Tamsin Blanchard is a English fashion journalist, author, and lecturer. She is particularly known for her work on sustainability and ecological issues in fashion.

==Early life and education==
Blanchard was born in Liverpool and took a fashion journalism course at Central Saint Martins.

==Journalism==
In 1998, Blanchard started up a biannual fashion and visual arts magazine titled IT, for which she was publisher and co-editor. She was also at The Independent as a fashion editor, and from 1999 to 2005 was Style Editor at The Observer. She then joined The Daily Telegraph as style director for their magazine.

The Fashion Museum, Bath, chose Blanchard as the fashion journalist to select the most defining looks of 1996 for their Dress of the Year collection. She picked out an Alexander McQueen tunic and 'bumster' trousers from his "Hunger" collection for the womenswear look, and a man's Paul Smith electric blue two-piece suit and shirt. At the press launch, the clothes were modelled by Jimmy Pursey and his then partner Tizer Bailey, the model who had originally worn the McQueen ensemble in the designer's catwalk presentation. Blanchard said at the time that McQueen, who had recently succeeded John Galliano as the designer for Givenchy, was one of the strongest representations of mid-nineties "cutting-edge style," whilst Smith's suit represented the revolution in menswear where the male consumer was increasingly aware of labels and design.

Blanchard is also a fashion correspondent for the Victoria and Albert Museum's magazine and a contributing editor to 10 Magazine. She has also contributed to Vogue, Marie Claire, Harper's Bazaar and Rubbish.

Blanchard has been invited to teach fashion journalism at the University of Westminster and Central Saint Martins.

==Author==
Blanchard's best-known book is probably Green is the New Black: How to Change the World with Style, published in 2007 and dealing with ecological awareness in a fashion-conscious lifestyle. TreeHugger reviewed the book favourably, noting that while Blanchard was not as authoritative on eco-issues as Lucy Siegle, she had still written a well-informed, fair-handed book that wrote accessibly about how to be both fashion-conscious and environmentally aware, and the EcoSalon website listed it as among their top 15 books on eco-fashion. The book established Blanchard as an authority on the subject of eco-consciousness in fashion, leading to her being approached for commentary on the topic.

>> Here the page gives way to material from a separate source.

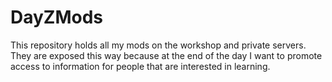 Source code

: # DayZMods

This repository holds all my mods on the workshop and private servers. They are exposed this way because at the end of the day I want to promote access to information for people that are interested in learning.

===Selected bibliography===
- Graham, Tim (1998). "Dressing Diana"
- Blanchard, Tamsin (1999). "Antonio Berardi: Sex and Sensibility"
- Blanchard, Tamsin (2000). "The Shoe: Best Foot Forward"
- Blanchard, Tamsin (2004). "Love Your Home"
- Blanchard, Tamsin (2007). "Green is the New Black: How to Save the World in Style"
- Blanchard, Tamsin (2019). "100 Styles, 100 Women"

==Personal life==
Blanchard lives in London with her partner and their children.